Rafah has seemed calmer lately,” Rachel Corrie wrote to her father, Craig,
from Rafah, a town located at the southern end of the Gaza Strip.
‘Rachel’s last email’ was not dated on the Rachel Corrie Foundation website.
It must have been written soon after her last email to her mother, Cindy, on
Feb 28. She was killed by an Israeli bulldozer on March 16, 2003.
Immediately after her painful death, crushed beneath an Israeli army
bulldozer, Rafah embraced her legacy as another ‘martyr’ for Palestine. It
was a befitting tribute to Rachel, who was born to a progressive family in
the town of Olympia, itself a hub for anti-war and social justice activism.
But Olympia is also the capital of Washington State. Politicians here can be
as callous, morally flexible and pro-Israel as any other seats of government
in the US, where sharply dressed men and women jockey for power and
influence. Ten years after Rachel’s death, the US government is yet to hold
Israel to account. Neither is justice expected anytime soon.
Bordering Egyptian and Israeli fences, and ringed by some of the poorest
refugee camps anywhere, Rafah has never ceased being a news topic in years.
The town’s gallantry of the First Palestinian Uprising (Intifada) in 1987
was the stuff of legends among other resisting towns, villages and refugee
camps in Gaza and the rest of Palestine. The Israeli army used Rafah as a
testing ground for a lesson to be taught to the rest of Palestinians. Thus,
its list of ‘martyrs’ is one of the longest, and it is unlikely to stop
growing anytime soon. Many of Rafah’s finest perished digging tunnels into
Egypt to break the Israeli economic blockade that followed Palestine’s
democratic elections in 2006. Buried under heaps of mud, drowning in
Egyptian sewage water, or pulverized by Israeli missiles, some of Rafah’s
men are yet to be located for proper burial. Rafah agonized for many
years, not least because it was partially encircled by a cluster of illegal
Jewish settlements - Slav, Atzmona, Pe'at Sadeh, Gan Or and others. The
residents of Rafah were deprived of security, freedom, and even for extended
periods of time, access to the adjacent sea, so that the illegal colonies
could enjoy security, freedom and private beaches. Even when the settlements
were dismantled in 2005, Rafah became largely entrapped between the Israeli
military border, incursions, Egyptian restrictions and an unforgiving siege.

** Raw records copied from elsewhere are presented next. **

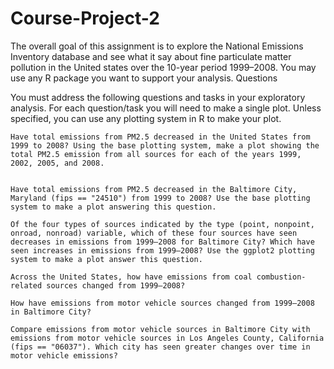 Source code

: # Course-Project-2
The overall goal of this assignment is to explore the National Emissions Inventory database and see what it say about fine particulate matter pollution in the United states over the 10-year period 1999–2008. You may use any R package you want to support your analysis.
Questions

You must address the following questions and tasks in your exploratory analysis. For each question/task you will need to make a single plot. Unless specified, you can use any plotting system in R to make your plot.

    Have total emissions from PM2.5 decreased in the United States from 1999 to 2008? Using the base plotting system, make a plot showing the total PM2.5 emission from all sources for each of the years 1999, 2002, 2005, and 2008.
  
    
    Have total emissions from PM2.5 decreased in the Baltimore City, Maryland (fips == "24510") from 1999 to 2008? Use the base plotting system to make a plot answering this question.
    
    Of the four types of sources indicated by the type (point, nonpoint, onroad, nonroad) variable, which of these four sources have seen decreases in emissions from 1999–2008 for Baltimore City? Which have seen increases in emissions from 1999–2008? Use the ggplot2 plotting system to make a plot answer this question.
    
    Across the United States, how have emissions from coal combustion-related sources changed from 1999–2008?
    
    How have emissions from motor vehicle sources changed from 1999–2008 in Baltimore City?
    
    Compare emissions from motor vehicle sources in Baltimore City with emissions from motor vehicle sources in Los Angeles County, California (fips == "06037"). Which city has seen greater changes over time in motor vehicle emissions?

True to form, Rafah continues to resist. Rachel and her
International Solidarity Movement (ISM) friends must have appreciated the
challenge at hand and the brutality by which the Israeli army conducted its
business. Reporting for the British Independent newspaper from Rafah, Justin
Huggler wrote on Dec. 23, 2003: “Stories of civilians being killed pour out
of Rafah, turning up on the news wires in Jerusalem almost every week. The
latest, an 11-year-old girl shot as she walked home from school on
Saturday.” His article was entitled: “In Rafah, the children have grown so
used to the sound of gunfire they can’t sleep without it.” He too “fell
asleep to the sound of the guns.” Rafah was affiliated with other
ominous realities, one being house demolitions. In its report, Razing Rafah,
published Oct 18, 2004, Human Rights Watch mentioned some very disturbing
numbers. Of the 2,500 houses demolished by Israel in Gaza between 2000-04,
“nearly two-thirds of these homes were in Rafah... Sixteen thousand people,
more than ten percent of Rafah's population, have lost their homes, most of
them refugees, many of whom were dispossessed for a second or third time.”

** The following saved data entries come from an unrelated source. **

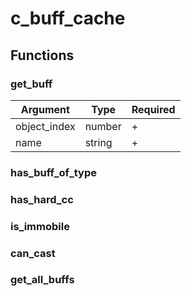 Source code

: # c\_buff\_cache

## Functions

### get\_buff

| Argument      | Type   | Required |
| ------------- | ------ | -------- |
| object\_index | number | +        |
| name          | string | +        |

### has\_buff\_of\_typ**e**

### **has**\_hard\_cc

### is\_immobile

### can\_cast

### get\_all\_buffs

Much of the destructions occurred so that alleyways could be widened to
secure Israeli army operations. Israel’s weapon of choice was the
Caterpillar D9 bulldozer, which often arrived late at night. Rachel
Corrie was also crushed by the same type of US manufactured and supplied
bulldozer that terrorized Rafah for years. It is no wonder that Rachel’s
photos and various graffiti paintings adorn many walls of Rafah streets.
Commemorating Rachel’s death anniversary for the tenth time, activists in
Rafah gathered on March 16. They spoke passionately of the American girl who
challenged an Israeli bulldozer so that a Rafah home could remain standing.

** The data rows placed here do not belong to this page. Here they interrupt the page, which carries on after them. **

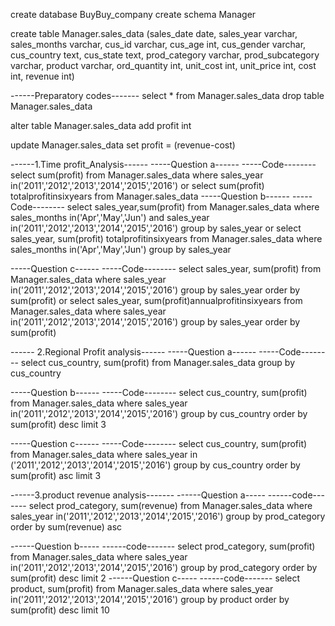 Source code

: create database BuyBuy_company
create schema Manager

create table Manager.sales_data
(sales_date date,
sales_year varchar,
sales_months varchar,
cus_id varchar,
cus_age int,
cus_gender varchar,
cus_country text,
cus_state text,
prod_category varchar,
prod_subcategory varchar,
product varchar,
ord_quantity int,
unit_cost int,
unit_price int,
cost int,
revenue int)

------Preparatory codes-------
select * from Manager.sales_data
drop table Manager.sales_data

alter table Manager.sales_data
add profit int

update Manager.sales_data
set profit = (revenue-cost)

------1.Time profit_Analysis------
-----Question a------
-----Code--------
select sum(profit) from Manager.sales_data
where sales_year in('2011','2012','2013','2014','2015','2016')
or 
select sum(profit) totalprofitinsixyears from Manager.sales_data
-----Question b------
-----Code--------
select sales_year,sum(profit) from Manager.sales_data
where sales_months in('Apr','May','Jun') and sales_year in('2011','2012','2013','2014','2015','2016')
group by sales_year
or 
select sales_year, sum(profit) totalprofitinsixyears from Manager.sales_data
where sales_months in('Apr','May','Jun')
group by sales_year

-----Question c------
-----Code--------
select sales_year, sum(profit) from Manager.sales_data
where sales_year in('2011','2012','2013','2014','2015','2016')
group by sales_year
order by sum(profit)
or
select sales_year, sum(profit)annualprofitinsixyears from Manager.sales_data
where sales_year in('2011','2012','2013','2014','2015','2016')
group by sales_year
order by sum(profit)

------ 2.Regional Profit analysis------
-----Question a------
-----Code--------
select cus_country, sum(profit) from Manager.sales_data
group by cus_country

-----Question b------
-----Code--------
select cus_country, sum(profit) from Manager.sales_data
where sales_year in('2011','2012','2013','2014','2015','2016')
group by cus_country
order by sum(profit) desc
limit 3

-----Question c------
-----Code--------
select cus_country, sum(profit) from Manager.sales_data
where sales_year in ('2011','2012','2013','2014','2015','2016')
group by cus_country
order by sum(profit) asc
limit 3

------3.product revenue analysis-------
------Question a-----
------code-------
select prod_category, sum(revenue) from Manager.sales_data
where sales_year in('2011','2012','2013','2014','2015','2016')
group by prod_category
order by sum(revenue) asc

------Question b-----
------code-------
select prod_category, sum(profit) from Manager.sales_data
where sales_year in('2011','2012','2013','2014','2015','2016')
group by prod_category
order by sum(profit) desc
limit 2
------Question c-----
------code-------
select product, sum(profit) from Manager.sales_data
where sales_year in('2011','2012','2013','2014','2015','2016')
group by product
order by sum(profit) desc
limit 10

A 12-year-old girl thanked Rachel for her courage and asked the US
government to stop supplying Israel with weapons that are often used against
civilians. While Rafah carried much of the occupation brunt and the
vengeance of the Israeli army, its story and that of Rachel's was merely
symbolic of the greater tragedy which has been unfolding in Palestine for
many years. Here is a quick summary of the house demolition practice of
recent years, according to the Israeli Committee against House Demolitions,
also published in Al Jazeera August 2012: The Israeli government
destroyed 22 homes in East Jerusalem and 222 homes in West Bank in 2011,
leaving nearly 1,200 people homeless. During the war on Gaza (Dec 2008 - Jan
2009), it destroyed 4,455 homes, leaving 20,000 Palestinians displaced and
unable to rebuild due to the restrictions imposed by the siege. (Other
reports give much higher estimates.) Since 1967, the Israeli government
destroyed 25,000 homes in the occupied territories, rendered 160,000
Palestinians homeless. Numbers can be even grimmer if one is to take into
account those who were killed and wounded during clashes linked to the
destructions of these homes. So, when Rachel Corrie stood with a
megaphone and an orange high-visibility jacket trying to dissuade an Israeli
bulldozer driver from demolishing yet another Palestinian home, the stakes
were already high. And despite the inhumane caricaturing of her act by
pro-Israeli US and other western media, and the expected Israeli court
ruling last August, Rachel’s brave act and her subsequent murder stand at
the heart of the Palestinian-Israeli conflict. It highlighted the
ruthlessness of the Israeli army, put to shame Tel Aviv’s judicial system,
confronted the international community with its utter failure to provide
protection for Palestinian civilians and raised the bar even higher for the
international solidarity movement. The Israel court verdict last
August was particularly sobering and should bring to an end any wishful
thinking that Israel’s self-tailored judicial system is capable of achieving
justice, neither for a Palestinian, nor an American. “I reached the
conclusion that there was no negligence on the part of the bulldozer
driver,” Judge Oded Gershon said as he read out his verdict in a Haifa
District Court in northern Israel. Rachel’s parents had filed a law suit,
requesting a symbolic $1 in damages and legal expenses. Gershon rejected the
suit, delineated that Rachel was not a ‘reasonable person’ and, once more
blamed the victim, as has been the case with thousands of Palestinians for
many years. “Her death is the result of an accident she brought upon
herself,” he said. It all sounded that demolishing homes as a form of
collective punishment was just another ‘reasonable’ act, deserving of legal
protection. In fact, per Israeli occupation rules, it is. Rachel’s
legacy will survive even Gershon’s charade court proceeding and much more.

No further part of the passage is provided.